In questa rubrica ogni mese proporrò delle video interviste a professionisti, non solo psicologi, che stanno avendo successo nel proprio ambito lavorativo. Ci racconteranno dei loro sogni da bambini, i percorsi formativi che hanno sostenuto ma, soprattutto, le risorse personali che sono riusciti a metter in campo per sviluppare al meglio i loro progetti. I punti di svolta, i momenti di crisi e qualche buona intuizione.

Sappiamo che nella società attuale niente può essere dato per scontato. Neanche nel lavoro. Bisogna essere in grado di fare delle scelte e perseguirle a fronte sia delle maggiori possibilità di azione che dell’incertezza. Precarietà, disoccupazione, ascensore sociale bloccato e mancanza di linearità tra formazione ed ingresso lavorativo sono solo alcune delle questioni che richiedono di farci maggiormente carico del nostro destino e della nostra storia lavorativa.
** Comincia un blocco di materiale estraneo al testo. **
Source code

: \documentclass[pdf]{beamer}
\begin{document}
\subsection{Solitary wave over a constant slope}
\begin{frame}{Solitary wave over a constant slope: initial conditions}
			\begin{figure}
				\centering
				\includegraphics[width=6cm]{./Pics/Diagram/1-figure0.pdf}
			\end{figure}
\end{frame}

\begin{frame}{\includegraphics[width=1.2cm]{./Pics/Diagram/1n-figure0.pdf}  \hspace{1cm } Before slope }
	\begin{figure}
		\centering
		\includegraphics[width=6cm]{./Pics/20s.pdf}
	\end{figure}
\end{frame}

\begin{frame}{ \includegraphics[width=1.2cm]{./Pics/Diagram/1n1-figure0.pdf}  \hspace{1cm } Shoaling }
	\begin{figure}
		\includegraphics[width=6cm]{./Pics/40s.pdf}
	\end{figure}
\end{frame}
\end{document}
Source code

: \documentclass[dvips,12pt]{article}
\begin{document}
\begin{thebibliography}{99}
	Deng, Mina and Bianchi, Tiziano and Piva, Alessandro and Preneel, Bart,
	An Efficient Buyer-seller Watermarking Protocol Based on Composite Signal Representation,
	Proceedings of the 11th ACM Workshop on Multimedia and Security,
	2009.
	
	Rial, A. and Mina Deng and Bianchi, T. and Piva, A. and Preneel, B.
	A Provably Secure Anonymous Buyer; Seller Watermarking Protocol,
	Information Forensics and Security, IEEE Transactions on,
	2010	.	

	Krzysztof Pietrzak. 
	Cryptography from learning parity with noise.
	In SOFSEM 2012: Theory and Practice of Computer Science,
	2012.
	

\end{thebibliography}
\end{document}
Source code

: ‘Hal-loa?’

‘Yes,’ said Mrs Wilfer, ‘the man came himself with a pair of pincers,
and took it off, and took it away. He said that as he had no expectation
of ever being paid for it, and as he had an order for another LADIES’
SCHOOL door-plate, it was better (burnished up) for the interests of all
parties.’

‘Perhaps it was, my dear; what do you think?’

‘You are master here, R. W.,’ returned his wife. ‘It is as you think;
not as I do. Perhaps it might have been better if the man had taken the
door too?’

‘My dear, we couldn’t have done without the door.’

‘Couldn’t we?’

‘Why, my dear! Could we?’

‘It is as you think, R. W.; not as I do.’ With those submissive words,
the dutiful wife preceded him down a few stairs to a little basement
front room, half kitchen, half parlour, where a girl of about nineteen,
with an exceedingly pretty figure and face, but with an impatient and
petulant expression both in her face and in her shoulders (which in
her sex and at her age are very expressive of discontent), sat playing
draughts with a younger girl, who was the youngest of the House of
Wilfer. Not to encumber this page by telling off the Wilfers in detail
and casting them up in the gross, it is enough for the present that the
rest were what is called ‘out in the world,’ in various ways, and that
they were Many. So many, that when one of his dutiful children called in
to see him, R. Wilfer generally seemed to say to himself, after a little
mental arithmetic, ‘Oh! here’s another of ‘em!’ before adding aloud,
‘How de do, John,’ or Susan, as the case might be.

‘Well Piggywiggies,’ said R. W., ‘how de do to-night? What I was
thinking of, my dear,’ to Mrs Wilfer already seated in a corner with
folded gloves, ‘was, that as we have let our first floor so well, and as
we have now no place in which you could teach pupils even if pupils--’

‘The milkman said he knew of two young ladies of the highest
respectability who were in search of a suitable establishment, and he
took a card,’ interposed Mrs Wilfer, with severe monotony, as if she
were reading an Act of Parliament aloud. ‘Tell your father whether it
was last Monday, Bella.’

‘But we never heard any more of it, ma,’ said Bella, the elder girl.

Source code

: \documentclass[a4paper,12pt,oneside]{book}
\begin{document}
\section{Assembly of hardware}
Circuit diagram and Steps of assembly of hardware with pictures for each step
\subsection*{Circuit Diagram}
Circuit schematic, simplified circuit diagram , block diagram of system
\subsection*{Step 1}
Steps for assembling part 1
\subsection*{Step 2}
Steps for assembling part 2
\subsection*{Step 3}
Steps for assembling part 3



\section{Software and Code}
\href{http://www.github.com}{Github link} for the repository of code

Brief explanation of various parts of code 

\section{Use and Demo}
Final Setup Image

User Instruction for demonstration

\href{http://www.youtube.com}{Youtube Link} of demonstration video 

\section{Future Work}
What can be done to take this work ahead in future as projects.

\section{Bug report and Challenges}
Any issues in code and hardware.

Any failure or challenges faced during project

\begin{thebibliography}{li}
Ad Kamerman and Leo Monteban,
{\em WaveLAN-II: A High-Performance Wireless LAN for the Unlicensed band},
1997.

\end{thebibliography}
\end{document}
Ogni video intervista avrà un focus specifico e intende anche trasmettere e far conoscere il concetto psicologico che orienta la narrazione.

 

 

Marco-Vitiello Le interviste

Dai sogni alle attitudini

Il prof. Marco Vitiello come molti adolescenti, sognava di diventare un calciatore ed un cantante. Pur essendosi   cimentato in entrambe le carriere, non sta lavorando né sui campi da calcio né sui palchi. Ad oggi si occupa di   Psicologia del Lavoro e delle Organizzazioni: è professore a contratto, socio d’azienda e coordinatore del gruppo di lavoro dell’Ordine degli Psicologi del Lazio sulla Psicologia del Lavoro. Ad oggi è soddisfatto di ciò che è diventato senza sentire di aver tradito i propri sogni.
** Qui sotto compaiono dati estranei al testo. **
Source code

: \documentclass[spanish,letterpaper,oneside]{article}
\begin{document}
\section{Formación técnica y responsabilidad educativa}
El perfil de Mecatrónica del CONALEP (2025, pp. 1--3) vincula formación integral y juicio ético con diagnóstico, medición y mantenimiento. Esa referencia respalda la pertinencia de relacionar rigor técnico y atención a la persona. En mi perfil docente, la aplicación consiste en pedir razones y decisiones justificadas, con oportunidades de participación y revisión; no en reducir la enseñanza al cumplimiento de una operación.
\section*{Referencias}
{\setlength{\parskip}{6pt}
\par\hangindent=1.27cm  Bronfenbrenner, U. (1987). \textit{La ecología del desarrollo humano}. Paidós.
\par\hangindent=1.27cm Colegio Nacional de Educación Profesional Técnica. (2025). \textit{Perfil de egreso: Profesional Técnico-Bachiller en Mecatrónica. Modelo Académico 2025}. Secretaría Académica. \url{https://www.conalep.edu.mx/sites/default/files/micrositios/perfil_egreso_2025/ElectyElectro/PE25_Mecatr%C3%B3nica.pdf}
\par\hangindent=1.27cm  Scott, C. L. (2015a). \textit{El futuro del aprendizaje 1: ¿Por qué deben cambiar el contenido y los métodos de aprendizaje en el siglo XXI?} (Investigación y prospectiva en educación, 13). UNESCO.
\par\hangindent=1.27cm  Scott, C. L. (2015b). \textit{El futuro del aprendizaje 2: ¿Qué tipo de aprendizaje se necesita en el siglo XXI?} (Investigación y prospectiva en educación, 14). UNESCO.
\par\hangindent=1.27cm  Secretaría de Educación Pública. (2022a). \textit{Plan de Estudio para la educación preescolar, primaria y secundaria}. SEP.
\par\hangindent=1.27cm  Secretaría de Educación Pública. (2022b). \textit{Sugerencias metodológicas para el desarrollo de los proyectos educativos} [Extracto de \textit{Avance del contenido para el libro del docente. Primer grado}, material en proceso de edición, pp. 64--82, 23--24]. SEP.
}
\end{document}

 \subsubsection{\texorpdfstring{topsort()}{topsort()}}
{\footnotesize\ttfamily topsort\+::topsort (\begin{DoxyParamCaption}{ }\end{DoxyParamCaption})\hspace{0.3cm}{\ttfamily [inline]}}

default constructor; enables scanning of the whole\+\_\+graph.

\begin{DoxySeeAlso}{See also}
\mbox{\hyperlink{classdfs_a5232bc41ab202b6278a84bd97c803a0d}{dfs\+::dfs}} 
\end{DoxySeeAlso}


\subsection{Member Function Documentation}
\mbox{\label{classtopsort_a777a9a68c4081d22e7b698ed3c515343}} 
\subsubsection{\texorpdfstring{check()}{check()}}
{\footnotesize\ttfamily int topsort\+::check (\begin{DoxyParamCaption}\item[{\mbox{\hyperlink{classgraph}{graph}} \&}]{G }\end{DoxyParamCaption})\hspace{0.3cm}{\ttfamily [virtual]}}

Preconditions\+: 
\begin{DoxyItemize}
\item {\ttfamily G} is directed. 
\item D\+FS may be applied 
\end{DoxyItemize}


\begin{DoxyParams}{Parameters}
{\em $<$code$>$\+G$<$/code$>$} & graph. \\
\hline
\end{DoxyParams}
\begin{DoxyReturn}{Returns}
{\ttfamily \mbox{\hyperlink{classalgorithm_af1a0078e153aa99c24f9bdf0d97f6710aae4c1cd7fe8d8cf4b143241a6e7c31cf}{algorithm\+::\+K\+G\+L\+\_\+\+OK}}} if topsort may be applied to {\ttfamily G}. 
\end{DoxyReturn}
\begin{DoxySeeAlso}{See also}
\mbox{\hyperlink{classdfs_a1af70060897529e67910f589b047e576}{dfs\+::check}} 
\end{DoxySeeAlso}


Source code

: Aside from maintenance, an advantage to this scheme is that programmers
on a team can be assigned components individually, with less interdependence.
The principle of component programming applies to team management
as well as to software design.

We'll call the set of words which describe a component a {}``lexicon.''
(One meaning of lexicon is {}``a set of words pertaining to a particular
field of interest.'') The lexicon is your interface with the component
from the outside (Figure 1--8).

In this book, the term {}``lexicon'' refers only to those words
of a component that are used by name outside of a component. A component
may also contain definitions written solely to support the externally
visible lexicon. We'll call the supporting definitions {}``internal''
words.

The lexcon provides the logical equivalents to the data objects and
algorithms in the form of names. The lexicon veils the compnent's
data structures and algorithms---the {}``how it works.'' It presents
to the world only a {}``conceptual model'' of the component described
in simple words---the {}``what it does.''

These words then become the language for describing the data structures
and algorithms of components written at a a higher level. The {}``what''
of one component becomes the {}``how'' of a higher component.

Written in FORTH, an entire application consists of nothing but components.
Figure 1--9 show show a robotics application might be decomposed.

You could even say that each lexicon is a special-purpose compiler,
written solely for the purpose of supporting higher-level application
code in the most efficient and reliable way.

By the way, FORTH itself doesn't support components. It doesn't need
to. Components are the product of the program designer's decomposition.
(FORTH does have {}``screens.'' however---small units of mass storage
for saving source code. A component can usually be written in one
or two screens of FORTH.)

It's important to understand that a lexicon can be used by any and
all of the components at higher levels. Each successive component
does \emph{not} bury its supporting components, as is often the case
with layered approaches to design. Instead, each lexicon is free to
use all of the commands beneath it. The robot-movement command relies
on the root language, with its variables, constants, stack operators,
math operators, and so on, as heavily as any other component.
Perché? Ha capito che non era il microfono o il pallone a definire chi fosse ma la passione e le emozioni che viveva quando era nella squadra o davanti la platea. Si è focalizzato sulle proprie attitudini (Ponzio, 1940). Le attitudini sono terreno fertile per far accrescere le capacità, le competenze e per individuare la tipologia di lavoro più idoneo a ciascuno di noi.

Significa chiedersi:

  • Come mi comporto d’istinto nelle situazioni nuove?
  • Cosa mi riesce meglio?
  • Cosa mi piace fare?
  • Cosa mi rende soddisfatto?

Bisogna rintracciare similitudini tra esperienze che a prima vista sembrano distanti, sconnesse. Spesso si guarda al passato lavorativo come un accumulo di esperienze e alla formazione come conoscenze frammentate, mentre è più utile coglierne gli aspetti di continuità. Farsi domande e dare valore anche ai “lavoretti” permette di individuare le proprie qualità. Ad esempio il prof. Vitiello ci narra di come ha trasformato il ruolo da “ragazzo dell’acqua e del vino” in una funzione interessante.

Ponzio M. (1940). Attitudini e capacità nello studio e nel lavoro. Atti dell’Istituto Nazionale delle Assicurazioni, vol. XXII.